Affirm (AFRM) , which is the "buy now, pay later" startup led by PayPal Holdings (PYPL) co-founder Max Levchin, released the firm's fiscal third quarter financial results on Thursday evening. Color me impressed. For the three month period ended March 31st, Affirm posted GAAP EPS for a loss of $0.19 on revenue generation of $354.8M. Both numbers easily beat Wall Street and the revenue print was good for year over year growth of 53.8%.

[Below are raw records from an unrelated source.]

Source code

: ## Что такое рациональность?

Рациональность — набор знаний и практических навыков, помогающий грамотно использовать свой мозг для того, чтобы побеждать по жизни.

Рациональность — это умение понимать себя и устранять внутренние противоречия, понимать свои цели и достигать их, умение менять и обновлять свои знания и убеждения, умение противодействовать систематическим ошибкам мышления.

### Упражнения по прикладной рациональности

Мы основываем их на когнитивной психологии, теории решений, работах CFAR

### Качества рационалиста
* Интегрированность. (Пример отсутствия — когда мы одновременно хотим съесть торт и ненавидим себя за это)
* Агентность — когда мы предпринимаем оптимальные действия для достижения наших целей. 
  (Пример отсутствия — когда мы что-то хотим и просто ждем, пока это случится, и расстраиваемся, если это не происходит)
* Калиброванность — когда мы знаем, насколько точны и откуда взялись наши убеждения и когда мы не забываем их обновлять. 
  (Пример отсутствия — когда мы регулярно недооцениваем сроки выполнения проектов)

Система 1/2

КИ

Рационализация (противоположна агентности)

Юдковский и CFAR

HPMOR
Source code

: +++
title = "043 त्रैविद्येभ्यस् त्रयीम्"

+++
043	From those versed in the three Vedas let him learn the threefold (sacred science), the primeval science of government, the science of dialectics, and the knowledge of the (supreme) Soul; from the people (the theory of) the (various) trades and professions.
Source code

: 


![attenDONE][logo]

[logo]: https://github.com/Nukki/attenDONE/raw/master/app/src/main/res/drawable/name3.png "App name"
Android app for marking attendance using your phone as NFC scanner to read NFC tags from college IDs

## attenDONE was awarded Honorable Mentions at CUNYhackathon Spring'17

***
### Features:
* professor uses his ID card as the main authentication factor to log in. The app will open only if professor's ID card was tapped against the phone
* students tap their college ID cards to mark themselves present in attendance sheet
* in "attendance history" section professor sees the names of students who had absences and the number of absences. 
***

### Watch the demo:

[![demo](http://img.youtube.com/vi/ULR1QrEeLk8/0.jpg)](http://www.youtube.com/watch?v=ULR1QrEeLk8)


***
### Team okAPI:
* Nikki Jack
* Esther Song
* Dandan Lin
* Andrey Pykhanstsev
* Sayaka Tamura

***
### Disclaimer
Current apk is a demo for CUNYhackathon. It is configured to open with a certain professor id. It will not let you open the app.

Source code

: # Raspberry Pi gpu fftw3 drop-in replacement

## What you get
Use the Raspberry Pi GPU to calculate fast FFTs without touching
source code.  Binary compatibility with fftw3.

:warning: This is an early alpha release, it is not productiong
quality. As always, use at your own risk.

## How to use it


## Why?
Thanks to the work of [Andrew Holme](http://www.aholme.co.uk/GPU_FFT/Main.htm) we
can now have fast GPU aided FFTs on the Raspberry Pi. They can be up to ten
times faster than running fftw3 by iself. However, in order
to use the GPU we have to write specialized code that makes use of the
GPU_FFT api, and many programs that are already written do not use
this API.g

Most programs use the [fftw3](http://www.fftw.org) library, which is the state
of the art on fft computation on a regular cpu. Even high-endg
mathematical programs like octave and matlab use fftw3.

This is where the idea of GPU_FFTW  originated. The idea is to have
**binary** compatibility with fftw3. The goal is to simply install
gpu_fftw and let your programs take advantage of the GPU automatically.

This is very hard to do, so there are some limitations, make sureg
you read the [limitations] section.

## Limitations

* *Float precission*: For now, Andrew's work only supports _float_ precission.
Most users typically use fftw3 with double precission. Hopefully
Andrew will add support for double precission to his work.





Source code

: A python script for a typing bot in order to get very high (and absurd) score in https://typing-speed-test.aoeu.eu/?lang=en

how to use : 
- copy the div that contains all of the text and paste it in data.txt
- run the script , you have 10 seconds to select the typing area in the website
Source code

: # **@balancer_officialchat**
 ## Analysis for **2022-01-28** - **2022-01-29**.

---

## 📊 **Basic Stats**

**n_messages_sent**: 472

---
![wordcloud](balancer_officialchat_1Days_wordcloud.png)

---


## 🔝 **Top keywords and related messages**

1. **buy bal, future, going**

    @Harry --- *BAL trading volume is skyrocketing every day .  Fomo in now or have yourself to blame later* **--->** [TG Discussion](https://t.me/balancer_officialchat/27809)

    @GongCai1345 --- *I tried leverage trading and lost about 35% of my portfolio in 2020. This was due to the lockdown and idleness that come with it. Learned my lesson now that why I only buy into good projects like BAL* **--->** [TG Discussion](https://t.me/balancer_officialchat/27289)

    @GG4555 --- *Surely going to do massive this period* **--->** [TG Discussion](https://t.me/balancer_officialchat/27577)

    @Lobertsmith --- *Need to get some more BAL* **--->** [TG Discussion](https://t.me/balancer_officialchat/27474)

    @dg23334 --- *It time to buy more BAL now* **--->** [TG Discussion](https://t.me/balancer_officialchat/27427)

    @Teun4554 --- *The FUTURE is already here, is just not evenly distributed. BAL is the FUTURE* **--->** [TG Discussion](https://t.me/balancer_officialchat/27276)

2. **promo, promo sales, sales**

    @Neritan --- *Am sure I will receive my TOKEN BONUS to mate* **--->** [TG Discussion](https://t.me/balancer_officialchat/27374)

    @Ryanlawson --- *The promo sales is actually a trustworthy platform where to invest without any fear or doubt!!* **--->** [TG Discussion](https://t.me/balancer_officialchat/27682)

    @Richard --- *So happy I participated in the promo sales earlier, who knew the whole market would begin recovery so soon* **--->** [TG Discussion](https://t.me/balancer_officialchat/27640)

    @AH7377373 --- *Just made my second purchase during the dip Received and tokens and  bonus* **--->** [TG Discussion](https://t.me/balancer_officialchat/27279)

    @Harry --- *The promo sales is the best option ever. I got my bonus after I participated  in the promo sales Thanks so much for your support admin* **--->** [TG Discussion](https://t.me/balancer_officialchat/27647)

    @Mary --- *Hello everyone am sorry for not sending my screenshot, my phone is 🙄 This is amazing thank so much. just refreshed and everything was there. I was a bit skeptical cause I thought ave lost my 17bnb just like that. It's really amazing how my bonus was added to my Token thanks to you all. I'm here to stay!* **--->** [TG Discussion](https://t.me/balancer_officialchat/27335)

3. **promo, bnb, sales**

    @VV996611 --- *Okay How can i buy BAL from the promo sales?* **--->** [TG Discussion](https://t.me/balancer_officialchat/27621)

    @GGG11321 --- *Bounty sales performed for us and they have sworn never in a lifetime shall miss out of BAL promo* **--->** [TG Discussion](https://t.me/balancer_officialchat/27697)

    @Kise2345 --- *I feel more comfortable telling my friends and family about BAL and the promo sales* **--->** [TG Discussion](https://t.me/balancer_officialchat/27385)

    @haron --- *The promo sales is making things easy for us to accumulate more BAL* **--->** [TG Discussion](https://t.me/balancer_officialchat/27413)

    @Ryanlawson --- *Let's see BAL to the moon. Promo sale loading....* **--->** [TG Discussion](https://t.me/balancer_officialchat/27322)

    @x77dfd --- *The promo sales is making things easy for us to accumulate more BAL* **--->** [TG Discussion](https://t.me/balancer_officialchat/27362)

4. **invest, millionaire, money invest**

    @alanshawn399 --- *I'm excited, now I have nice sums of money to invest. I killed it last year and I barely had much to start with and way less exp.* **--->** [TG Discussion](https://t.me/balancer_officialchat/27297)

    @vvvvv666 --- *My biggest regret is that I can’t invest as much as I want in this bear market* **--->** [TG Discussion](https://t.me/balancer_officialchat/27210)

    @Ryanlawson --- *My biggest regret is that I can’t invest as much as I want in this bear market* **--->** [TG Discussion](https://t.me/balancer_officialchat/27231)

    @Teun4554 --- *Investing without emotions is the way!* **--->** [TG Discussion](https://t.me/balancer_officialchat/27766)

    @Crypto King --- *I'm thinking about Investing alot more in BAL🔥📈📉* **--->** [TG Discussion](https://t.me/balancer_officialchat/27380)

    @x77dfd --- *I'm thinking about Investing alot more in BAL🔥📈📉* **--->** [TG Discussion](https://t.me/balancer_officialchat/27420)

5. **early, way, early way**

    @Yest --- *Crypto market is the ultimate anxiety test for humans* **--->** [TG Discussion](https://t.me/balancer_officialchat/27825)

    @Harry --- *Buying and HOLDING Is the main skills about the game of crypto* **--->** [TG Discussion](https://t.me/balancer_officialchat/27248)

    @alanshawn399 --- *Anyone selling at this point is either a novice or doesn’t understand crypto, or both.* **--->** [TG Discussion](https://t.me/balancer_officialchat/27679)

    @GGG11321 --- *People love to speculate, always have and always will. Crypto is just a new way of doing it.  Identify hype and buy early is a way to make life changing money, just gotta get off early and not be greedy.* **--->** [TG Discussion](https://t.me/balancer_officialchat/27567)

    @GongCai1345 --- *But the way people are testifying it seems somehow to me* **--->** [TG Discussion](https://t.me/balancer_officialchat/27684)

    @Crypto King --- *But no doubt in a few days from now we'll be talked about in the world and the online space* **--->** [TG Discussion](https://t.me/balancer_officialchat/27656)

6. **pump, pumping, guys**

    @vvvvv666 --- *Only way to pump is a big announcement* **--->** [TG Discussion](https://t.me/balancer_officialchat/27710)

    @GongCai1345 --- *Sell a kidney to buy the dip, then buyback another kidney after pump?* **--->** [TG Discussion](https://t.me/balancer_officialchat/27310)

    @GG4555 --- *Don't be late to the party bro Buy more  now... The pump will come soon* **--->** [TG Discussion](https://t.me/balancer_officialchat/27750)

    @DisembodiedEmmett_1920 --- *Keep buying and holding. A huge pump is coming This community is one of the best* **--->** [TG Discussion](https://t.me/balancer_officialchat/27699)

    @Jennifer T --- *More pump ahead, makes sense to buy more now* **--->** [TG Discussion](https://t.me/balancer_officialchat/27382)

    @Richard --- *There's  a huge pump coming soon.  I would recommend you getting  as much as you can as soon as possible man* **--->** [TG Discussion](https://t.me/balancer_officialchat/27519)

Glancing at the numbers within, active customers increased 137% year over year to 12.7M, while active merchants increased from 12K one year ago to 207K. Gross Merchandise Volume increased 73% to $3.9B, leading to the 53.8% revenue growth mentioned above. Total transactions increased 162% to 10.5M, as transactions per active customer increased to 2.7 from 2.5 three months earlier.
Operating loss amounted to $-226.6M compared to $-209.3M for the year ago comp, driven by investment in sales and marketing that include a $102.4M related to warrants granted to Amazon (AMZN) in November of last year. This expense was partially offset by an $81.3M decrease in stock-based compensation compared to the year prior.
For the current quarter, Affirm sees revenue generation at $345M to $355M versus Wall Street's consensus view of about $353M, and adjusted operating margin of -11% to -15%. For the full fiscal year 2023, Affirm expects to drive revenue of $1.33B to $1.34B, up from previous guidance of $1.29B to $1.31B, and in-line to better than in-line than consensus view of $1.33B. The firm sees full year adjusted operating margin at -6.6% to -7.6%.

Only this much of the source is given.